There are a couple of definitions that have gained currency in the law. The first is contained in the John S. McCain National Defense Authorization Act for Fiscal Year 2019, and is used in the AI in Government Act of 2020, Executive Order 13960, and Office of Management and Budget, M-21-06. It reads as follows:

(1) Any artificial system that performs tasks under varying and unpredictable circumstances without significant human oversight, or that can learn from experience and improve performance when exposed to data sets. (2) An artificial system developed in computer software, physical hardware, or another context that solves tasks requiring human-like perception, cognition, planning, learning, communication, or physical action. (3) An artificial system designed to think or act like a human, including cognitive architectures and neural networks. (4) A set of techniques, including machine learning, that is designed to approximate a cognitive task. (5) An artificial system designed to act rationally, including an intelligent software agent or embodied robot that achieves goals using perception, planning, reasoning, learning, communicating, decision making, and acting.

The second definition is contained in the National Artificial Intelligence Act of 2020. It reads:

The term artificial intelligence means a machine-based system that can, for a given set of human-defined objectives, make predictions, recommendations or decisions influencing real or virtual environments. Artificial intelligence systems use machine and human-based inputs to—(A) perceive real and virtual environments; (B) abstract such perceptions into models through analysis in an automated manner; and (C) use model inference to formulate options for information or action.

Lastly, there are definitions that have been formulated as part of sector-specific proposed legislation, for instance bills on facial recognition, driverless cars, and social media. One example is the proposed Algorithmic Justice and Online Platform Transparency Act, which is targeted at commercial uses of algorithms on online platforms. Section 3 defines “Algorithmic process” as:

a computational process, including one derived from machine learning or other artificial intelligence techniques, that processes personal information or other data for the purpose of determining the order or manner that a set of information is provided, recommended to, or withheld from a user of an online platform, including the provision of commercial content, the display of social media posts, or any other method of automated decision making, content selection, or content amplification.
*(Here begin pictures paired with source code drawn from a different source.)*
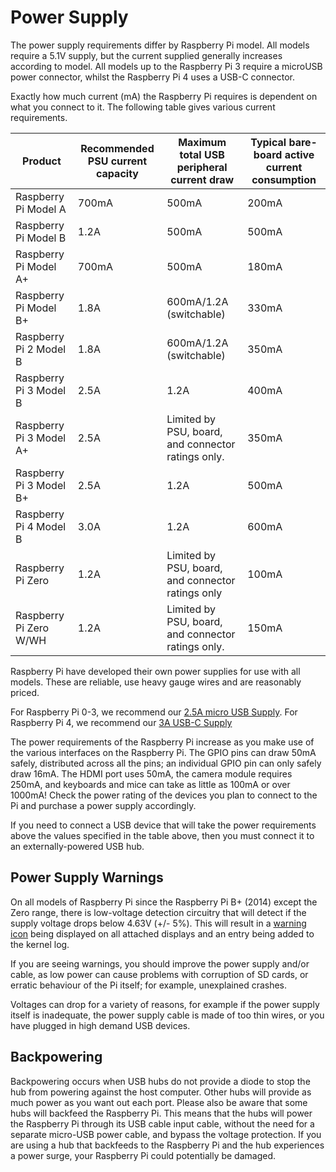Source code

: # Power Supply

The power supply requirements differ by Raspberry Pi model. All models require a 5.1V supply, but the current supplied generally increases according to model. All models up to the Raspberry Pi 3 require a microUSB power connector, whilst the Raspberry Pi 4 uses a USB-C connector.

Exactly how much current (mA) the Raspberry Pi requires is dependent on what you connect to it. The following table gives various current requirements. 

| Product | Recommended PSU current capacity | Maximum total USB peripheral current draw | Typical bare-board active current consumption |
|-|-|-|-|
|Raspberry Pi Model A | 700mA | 500mA | 200mA |
| Raspberry Pi Model B |1.2A | 500mA | 500mA |
| Raspberry Pi Model A+ | 700mA | 500mA | 180mA
| Raspberry Pi Model B+ | 1.8A | 600mA/1.2A (switchable)| 330mA |
| Raspberry Pi 2 Model B | 1.8A | 600mA/1.2A (switchable) | 350mA |
| Raspberry Pi 3 Model B | 2.5A | 1.2A | 400mA |
| Raspberry Pi 3 Model A+ | 2.5A | Limited by PSU, board, and connector ratings only. | 350mA |
| Raspberry Pi 3 Model B+ | 2.5A | 1.2A | 500mA |
| Raspberry Pi 4 Model B | 3.0A | 1.2A | 600mA |
| Raspberry Pi Zero | 1.2A | Limited by PSU, board, and connector ratings only | 100mA |
| Raspberry Pi Zero W/WH | 1.2A | Limited by PSU, board, and connector ratings only.| 150mA |

Raspberry Pi have developed their own power supplies for use with all models. These are reliable, use heavy gauge wires and are reasonably priced. 

For Raspberry Pi 0-3, we recommend our [2.5A micro USB Supply](https://www.raspberrypi.org/products/raspberry-pi-universal-power-supply/). For Raspberry Pi 4, we recommend our [3A USB-C Supply](https://www.raspberrypi.org/products/type-c-power-supply/)

The power requirements of the Raspberry Pi increase as you make use of the various interfaces on the Raspberry Pi. The GPIO pins can draw 50mA safely, distributed across all the pins; an individual GPIO pin can only safely draw 16mA. The HDMI port uses 50mA, the camera module requires 250mA, and keyboards and mice can take as little as 100mA or over 1000mA! Check the power rating of the devices you plan to connect to the Pi and purchase a power supply accordingly.

If you need to connect a USB device that will take the power requirements above the values specified in the table above, then you must connect it to an externally-powered USB hub.

## Power Supply Warnings

On all models of Raspberry Pi since the Raspberry Pi B+ (2014) except the Zero range, there is low-voltage detection circuitry that will detect if the supply voltage drops below 4.63V (+/- 5%). This will result in a [warning icon](../../../configuration/warning-icons.md) being displayed on all attached displays and an entry being added to the kernel log.

If you are seeing warnings, you should improve the power supply and/or cable, as low power can cause problems with corruption of SD cards, or erratic behaviour of the Pi itself; for example, unexplained crashes. 

Voltages can drop for a variety of reasons, for example if the power supply itself is inadequate, the power supply cable is made of too thin wires, or you have plugged in high demand USB devices. 

## Backpowering

Backpowering occurs when USB hubs do not provide a diode to stop the hub from powering against the host computer. Other hubs will provide as much power as you want out each port. Please also be aware that some hubs will backfeed the Raspberry Pi. This means that the hubs will power the Raspberry Pi through its USB cable input cable, without the need for a separate micro-USB power cable, and bypass the voltage protection. If you are using a hub that backfeeds to the Raspberry Pi and the hub experiences a power surge, your Raspberry Pi could potentially be damaged.
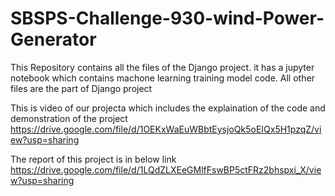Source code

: # SBSPS-Challenge-930-wind-Power-Generator
This Repository contains all the files of the Django project. 
it has a jupyter notebook which contains machone learning training model code.
All other files are the part of Django project 

This is video of our projecta which includes the explaination of the code and demonstration of the project
https://drive.google.com/file/d/1OEKxWaEuWBbtEysjoQk5oEIQx5H1pzqZ/view?usp=sharing

The report of this project is in below link
https://drive.google.com/file/d/1LQdZLXEeGMlfFswBP5ctFRz2bhspxi_X/view?usp=sharing

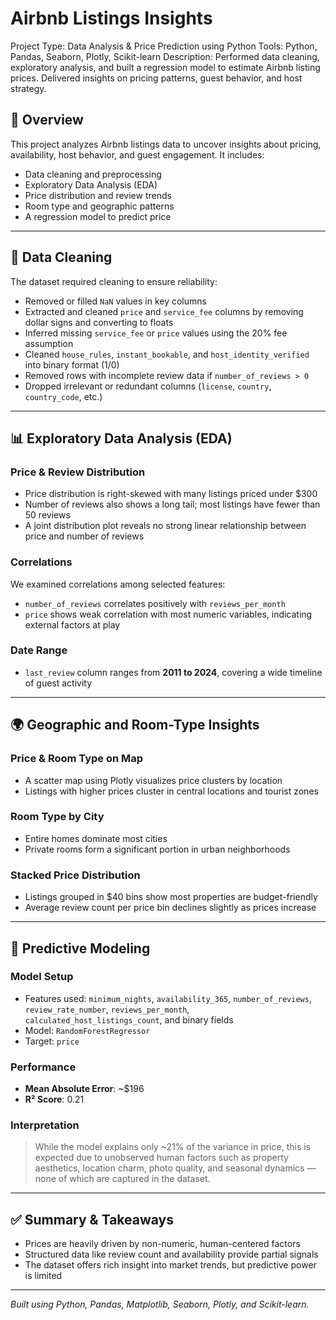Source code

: # Airbnb Listings Insights

Project Type: Data Analysis & Price Prediction using Python
Tools: Python, Pandas, Seaborn, Plotly, Scikit-learn
Description: Performed data cleaning, exploratory analysis, and built a regression model to estimate Airbnb listing prices. Delivered insights on pricing patterns, guest behavior, and host strategy.


## 📌 Overview
This project analyzes Airbnb listings data to uncover insights about pricing, availability, host behavior, and guest engagement. It includes:
- Data cleaning and preprocessing
- Exploratory Data Analysis (EDA)
- Price distribution and review trends
- Room type and geographic patterns
- A regression model to predict price

---

## 🧼 Data Cleaning
The dataset required cleaning to ensure reliability:
- Removed or filled `NaN` values in key columns
- Extracted and cleaned `price` and `service_fee` columns by removing dollar signs and converting to floats
- Inferred missing `service_fee` or `price` values using the 20% fee assumption
- Cleaned `house_rules`, `instant_bookable`, and `host_identity_verified` into binary format (1/0)
- Removed rows with incomplete review data if `number_of_reviews > 0`
- Dropped irrelevant or redundant columns (`license`, `country`, `country_code`, etc.)

---

## 📊 Exploratory Data Analysis (EDA)

### Price & Review Distribution
- Price distribution is right-skewed with many listings priced under $300
- Number of reviews also shows a long tail; most listings have fewer than 50 reviews
- A joint distribution plot reveals no strong linear relationship between price and number of reviews

### Correlations
We examined correlations among selected features:
- `number_of_reviews` correlates positively with `reviews_per_month`
- `price` shows weak correlation with most numeric variables, indicating external factors at play

### Date Range
- `last_review` column ranges from **2011 to 2024**, covering a wide timeline of guest activity

---

## 🌍 Geographic and Room-Type Insights

### Price & Room Type on Map
- A scatter map using Plotly visualizes price clusters by location
- Listings with higher prices cluster in central locations and tourist zones

### Room Type by City
- Entire homes dominate most cities
- Private rooms form a significant portion in urban neighborhoods

### Stacked Price Distribution
- Listings grouped in $40 bins show most properties are budget-friendly
- Average review count per price bin declines slightly as prices increase

---

## 🤖 Predictive Modeling

### Model Setup
- Features used: `minimum_nights`, `availability_365`, `number_of_reviews`, `review_rate_number`, `reviews_per_month`, `calculated_host_listings_count`, and binary fields
- Model: `RandomForestRegressor`
- Target: `price`

### Performance
- **Mean Absolute Error**: ~$196
- **R² Score**: 0.21

### Interpretation
> While the model explains only ~21% of the variance in price, this is expected due to unobserved human factors such as property aesthetics, location charm, photo quality, and seasonal dynamics — none of which are captured in the dataset.

---

## ✅ Summary & Takeaways
- Prices are heavily driven by non-numeric, human-centered factors
- Structured data like review count and availability provide partial signals
- The dataset offers rich insight into market trends, but predictive power is limited

---

*Built using Python, Pandas, Matplotlib, Seaborn, Plotly, and Scikit-learn.*
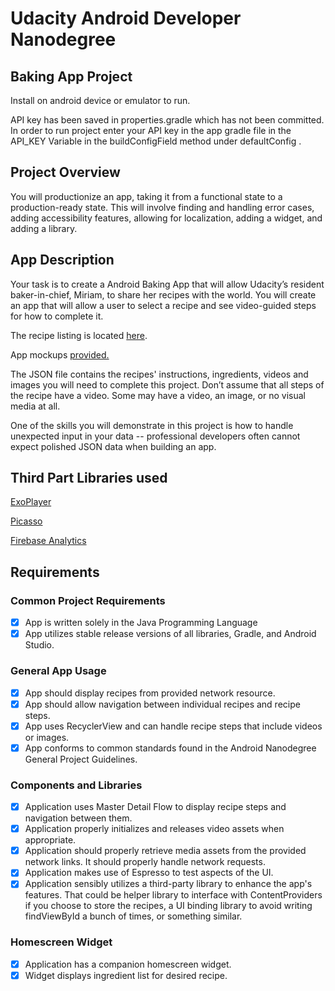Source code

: # Udacity Android Developer Nanodegree

## Baking App Project
 
Install on android device or emulator to run. 

API key has been saved in properties.gradle which has not been committed. In order to run project enter your API key in the app gradle file in the API_KEY Variable in the buildConfigField method under defaultConfig .


## Project Overview
You will productionize an app, taking it from a functional state to a production-ready state. This will involve finding and handling error cases, adding accessibility features, allowing for localization, adding a widget, and adding a library.

## App Description
Your task is to create a Android Baking App that will allow Udacity’s resident baker-in-chief, Miriam, to share her recipes with the world. You will create an app that will allow a user to select a recipe and see video-guided steps for how to complete it.
   
The recipe listing is located [here](http://go.udacity.com/android-baking-app-json).

App mockups [provided.](https://d17h27t6h515a5.cloudfront.net/topher/2017/March/58dee986_bakingapp-mocks/bakingapp-mocks.pdf)
   
The JSON file contains the recipes' instructions, ingredients, videos and images you will need to complete this project. Don’t assume that all steps of the recipe have a video. Some may have a video, an image, or no visual media at all.
   
One of the skills you will demonstrate in this project is how to handle unexpected input in your data -- professional developers often cannot expect polished JSON data when building an app.

## Third Part Libraries used

[ExoPlayer](https://github.com/google/ExoPlayer)

[Picasso](http://square.github.io/picasso/)

[Firebase Analytics](https://firebase.google.com/products/analytics/)

## Requirements

### Common Project Requirements
- [x] App is written solely in the Java Programming Language
- [x] App utilizes stable release versions of all libraries, Gradle, and Android Studio.

### General App Usage
- [x] App should display recipes from provided network resource.
- [x] App should allow navigation between individual recipes and recipe steps.
- [x] App uses RecyclerView and can handle recipe steps that include videos or images.
- [x] App conforms to common standards found in the Android Nanodegree General Project Guidelines.

### Components and Libraries
- [x] Application uses Master Detail Flow to display recipe steps and navigation between them.
- [x] Application properly initializes and releases video assets when appropriate.
- [x] Application should properly retrieve media assets from the provided network links. It should properly handle network requests.
- [x] Application makes use of Espresso to test aspects of the UI.
- [x] Application sensibly utilizes a third-party library to enhance the app's features. That could be helper library to interface with ContentProviders if you choose to store the recipes, a UI binding library to avoid writing findViewById a bunch of times, or something similar.

### Homescreen Widget
- [x] Application has a companion homescreen widget.
- [x] Widget displays ingredient list for desired recipe.
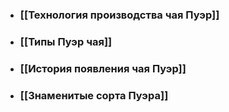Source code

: - ### [[Технология производства чая Пуэр]]
- ### [[Типы Пуэр чая]]
- ### [[История появления чая Пуэр]]
- ### [[Знаменитые сорта Пуэра]]
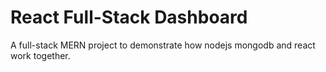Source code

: # React Full-Stack Dashboard

A full-stack MERN project to demonstrate how nodejs mongodb and react work together.
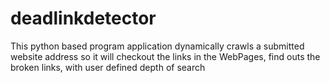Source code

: # deadlinkdetector
This python based program application dynamically crawls a submitted website address so it will checkout the links in the WebPages, find outs the broken links, with user defined depth of search
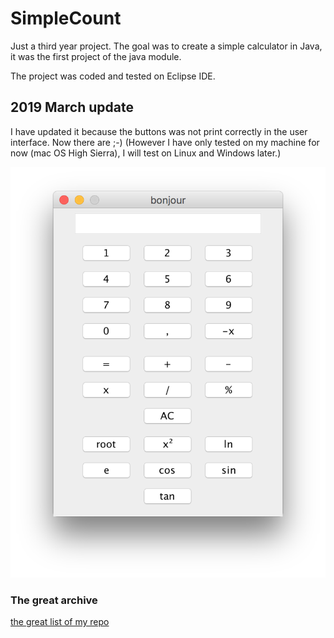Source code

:# SimpleCount

Just a third year project.
The goal was to create a simple calculator in Java, it was the first project of the java module.
  
The project was coded and tested on Eclipse IDE.

## 2019 March update
  I have updated it because the buttons was not print correctly in the user interface. Now there are ;-) 
  (However I have only tested on my machine for now (mac OS High Sierra), I will test on Linux and Windows later.)


![alt text](./PictForReadme/SimpleCount2019.png)

### The great archive
[the great list of my repo](https://github.com/BBR2394/TheGreatArchive)
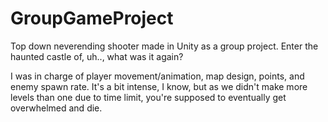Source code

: # GroupGameProject

<p>Top down neverending shooter made in Unity as a group project. Enter the haunted castle of, uh.., what was it again?</p>

<p>I was in charge of player movement/animation, map design, points, and enemy spawn rate. It's a bit intense, I know, but as we didn't make more levels than one due to time limit, you're supposed to eventually get overwhelmed and die.</p>
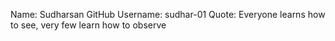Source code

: Name: Sudharsan
GitHub Username: sudhar-01
Quote: Everyone learns how to see, very few learn how to observe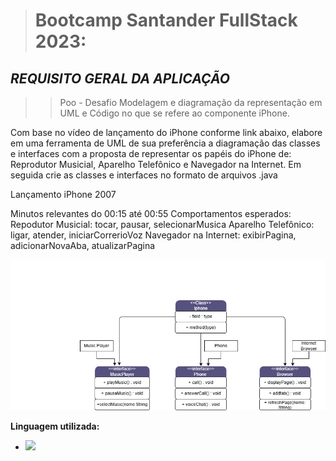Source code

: > # Bootcamp Santander FullStack 2023:

## _REQUISITO GERAL DA APLICAÇÃO_

> > Poo - Desafio
> > Modelagem e diagramação da representação em UML e Código no que se refere ao componente iPhone.

Com base no vídeo de lançamento do iPhone conforme link abaixo, elabore em uma ferramenta de UML de sua preferência a diagramação das classes e interfaces com a proposta de representar os papéis do iPhone de: Reprodutor Musicial, Aparelho Telefônico e Navegador na Internet. Em seguida crie as classes e interfaces no formato de arquivos .java

Lançamento iPhone 2007

Minutos relevantes do 00:15 até 00:55
Comportamentos esperados:
Repodutor Musicial: tocar, pausar, selecionarMusica
Aparelho Telefônico: ligar, atender, iniciarCorrerioVoz
Navegador na Internet: exibirPagina, adicionarNovaAba, atualizarPagina

![uml-iphone](desafioIphone/uml-iphone/uml-iphone.drawio.png)

**Linguagem utilizada:**

- <img src="https://img.shields.io/badge/Java-ED8B00?style=for-the-badge&logo=java&logoColor=white" />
In keeping with the state of terminological flux, this Report uses the terms AI and algorithms interchangeably. Where, as is often the case, the law finds its origins in the 1970s and earlier computer practices of public administration, algorithm can refer to either old style computer programming or machine learning. There are a couple of other preliminaries to keep in mind before turning to the questionnaire. Unless otherwise stated, the discussion below refers to federal public administration, not to the state law governing the operation of the administrative agencies of the fifty states. Last, following conventional practice, the discussion of administration excludes national security agencies and defense agencies because of the different concerns and legal frameworks that apply in those domains.